## Collected data

◇ ◇ ◇ ◇ ◇ ◇ ◇

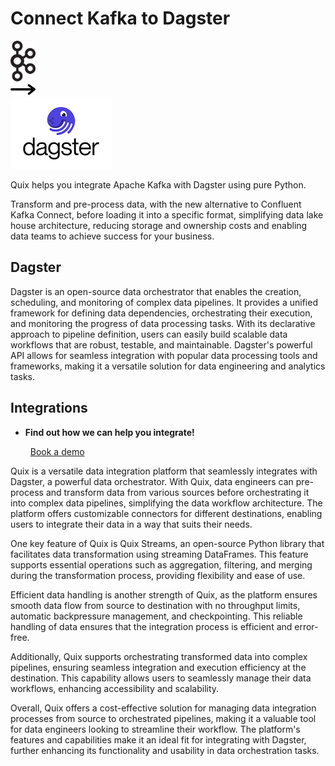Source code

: # Connect Kafka to Dagster

<div class="connect-images cards blog-grid-card" markdown>
<div>
<img src="../images/kafka_logo.png" width="40px" />
</div>
<div>
<img src="../images/arrow.svg" width="40px" />
</div>
<div>
<img src="./images/dagster_1.jpg" />
</div>
</div>

Quix helps you integrate Apache Kafka with Dagster using pure Python.

Transform and pre-process data, with the new alternative to Confluent Kafka Connect, before loading it into a specific format, simplifying data lake house architecture, reducing storage and ownership costs and enabling data teams to achieve success for your business.

## Dagster

Dagster is an open-source data orchestrator that enables the creation, scheduling, and monitoring of complex data pipelines. It provides a unified framework for defining data dependencies, orchestrating their execution, and monitoring the progress of data processing tasks. With its declarative approach to pipeline definition, users can easily build scalable data workflows that are robust, testable, and maintainable. Dagster's powerful API allows for seamless integration with popular data processing tools and frameworks, making it a versatile solution for data engineering and analytics tasks.

## Integrations

<div class="grid cards" markdown>

- __Find out how we can help you integrate!__

    <a class="md-button md-button--primary" href="https://quix.io/book-a-demo" target="_blank" style="margin:.5rem;">Book a demo</a>

</div>

Quix is a versatile data integration platform that seamlessly integrates with Dagster, a powerful data orchestrator. With Quix, data engineers can pre-process and transform data from various sources before orchestrating it into complex data pipelines, simplifying the data workflow architecture. The platform offers customizable connectors for different destinations, enabling users to integrate their data in a way that suits their needs.

One key feature of Quix is Quix Streams, an open-source Python library that facilitates data transformation using streaming DataFrames. This feature supports essential operations such as aggregation, filtering, and merging during the transformation process, providing flexibility and ease of use.

Efficient data handling is another strength of Quix, as the platform ensures smooth data flow from source to destination with no throughput limits, automatic backpressure management, and checkpointing. This reliable handling of data ensures that the integration process is efficient and error-free.

Additionally, Quix supports orchestrating transformed data into complex pipelines, ensuring seamless integration and execution efficiency at the destination. This capability allows users to seamlessly manage their data workflows, enhancing accessibility and scalability.

Overall, Quix offers a cost-effective solution for managing data integration processes from source to orchestrated pipelines, making it a valuable tool for data engineers looking to streamline their workflow. The platform's features and capabilities make it an ideal fit for integrating with Dagster, further enhancing its functionality and usability in data orchestration tasks.
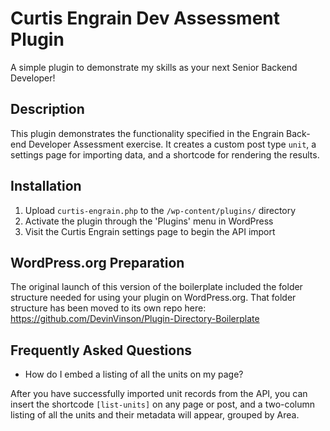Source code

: # Curtis Engrain Dev Assessment Plugin
 
A simple plugin to demonstrate my skills as your next Senior Backend Developer!
 
 ## Description
 
 This plugin demonstrates the functionality specified in the Engrain Back-end Developer Assessment exercise. It creates a custom post type `unit`, a settings page for importing data, and a shortcode for rendering the results.
 
 ## Installation
 
 1. Upload `curtis-engrain.php` to the `/wp-content/plugins/` directory
 2. Activate the plugin through the 'Plugins' menu in WordPress
 3. Visit the Curtis Engrain settings page to begin the API import
 
 ## WordPress.org Preparation
 
 The original launch of this version of the boilerplate included the folder structure needed for using your plugin on WordPress.org. That folder structure has been moved to its own repo here: https://github.com/DevinVinson/Plugin-Directory-Boilerplate
 
 ## Frequently Asked Questions
 
 * How do I embed a listing of all the units on my page?
 
 After you have successfully imported unit records from the API, you can insert the shortcode `[list-units]` on any page or post, and a two-column listing of all the units and their metadata will appear, grouped by Area.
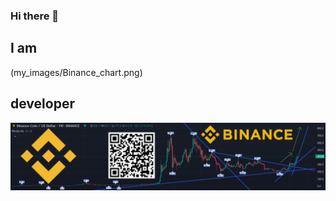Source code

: ### Hi there 👋
## I am 
(my_images/Binance_chart.png) 
## developer

<div align="center">
  
  ![Bitcoin to the Moon 🚀🌕📈 $BTC (Bitcoin) and Binance Coin ($BNB) will soon reach a new all-time high, let me explain why I think that Customizable Cryptocurrency Dashboard with Chart Candlestick Price Movement Volume Bull market bullish Trend](my_images/Binance_chart.png)
</div>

◇ ◇ ◇ ◇ ◇ ◇ ◇

## Problem details
In the copy, every entry appears exactly as written above and no picture appears.

## Solution below
Source code

: # Connect Kafka to Dagster

<div class="connect-images cards blog-grid-card" markdown>
<div>
<img src="../images/kafka_logo.png" width="40px" />
</div>
<div>
<img src="../images/arrow.svg" width="40px" />
</div>
<div>
<img src="./images/dagster_1.jpg" />
</div>
</div>

Quix helps you integrate Apache Kafka with Dagster using pure Python.

Transform and pre-process data, with the new alternative to Confluent Kafka Connect, before loading it into a specific format, simplifying data lake house architecture, reducing storage and ownership costs and enabling data teams to achieve success for your business.

## Dagster

Dagster is an open-source data orchestrator that enables the creation, scheduling, and monitoring of complex data pipelines. It provides a unified framework for defining data dependencies, orchestrating their execution, and monitoring the progress of data processing tasks. With its declarative approach to pipeline definition, users can easily build scalable data workflows that are robust, testable, and maintainable. Dagster's powerful API allows for seamless integration with popular data processing tools and frameworks, making it a versatile solution for data engineering and analytics tasks.

## Integrations

<div class="grid cards" markdown>

- __Find out how we can help you integrate!__

    <a class="md-button md-button--primary" href="https://quix.io/book-a-demo" target="_blank" style="margin:.5rem;">Book a demo</a>

</div>

Quix is a versatile data integration platform that seamlessly integrates with Dagster, a powerful data orchestrator. With Quix, data engineers can pre-process and transform data from various sources before orchestrating it into complex data pipelines, simplifying the data workflow architecture. The platform offers customizable connectors for different destinations, enabling users to integrate their data in a way that suits their needs.

One key feature of Quix is Quix Streams, an open-source Python library that facilitates data transformation using streaming DataFrames. This feature supports essential operations such as aggregation, filtering, and merging during the transformation process, providing flexibility and ease of use.

Efficient data handling is another strength of Quix, as the platform ensures smooth data flow from source to destination with no throughput limits, automatic backpressure management, and checkpointing. This reliable handling of data ensures that the integration process is efficient and error-free.

Additionally, Quix supports orchestrating transformed data into complex pipelines, ensuring seamless integration and execution efficiency at the destination. This capability allows users to seamlessly manage their data workflows, enhancing accessibility and scalability.

Overall, Quix offers a cost-effective solution for managing data integration processes from source to orchestrated pipelines, making it a valuable tool for data engineers looking to streamline their workflow. The platform's features and capabilities make it an ideal fit for integrating with Dagster, further enhancing its functionality and usability in data orchestration tasks.
Source code

: # Curtis Engrain Dev Assessment Plugin
 
A simple plugin to demonstrate my skills as your next Senior Backend Developer!
 
 ## Description
 
 This plugin demonstrates the functionality specified in the Engrain Back-end Developer Assessment exercise. It creates a custom post type `unit`, a settings page for importing data, and a shortcode for rendering the results.
 
 ## Installation
 
 1. Upload `curtis-engrain.php` to the `/wp-content/plugins/` directory
 2. Activate the plugin through the 'Plugins' menu in WordPress
 3. Visit the Curtis Engrain settings page to begin the API import
 
 ## WordPress.org Preparation
 
 The original launch of this version of the boilerplate included the folder structure needed for using your plugin on WordPress.org. That folder structure has been moved to its own repo here: https://github.com/DevinVinson/Plugin-Directory-Boilerplate
 
 ## Frequently Asked Questions
 
 * How do I embed a listing of all the units on my page?
 
 After you have successfully imported unit records from the API, you can insert the shortcode `[list-units]` on any page or post, and a two-column listing of all the units and their metadata will appear, grouped by Area.
Source code

: ### Hi there 👋
## I am 
(my_images/Binance_chart.png) 
## developer

<div align="center">
  
  ![Bitcoin to the Moon 🚀🌕📈 $BTC (Bitcoin) and Binance Coin ($BNB) will soon reach a new all-time high, let me explain why I think that Customizable Cryptocurrency Dashboard with Chart Candlestick Price Movement Volume Bull market bullish Trend](my_images/Binance_chart.png)
</div>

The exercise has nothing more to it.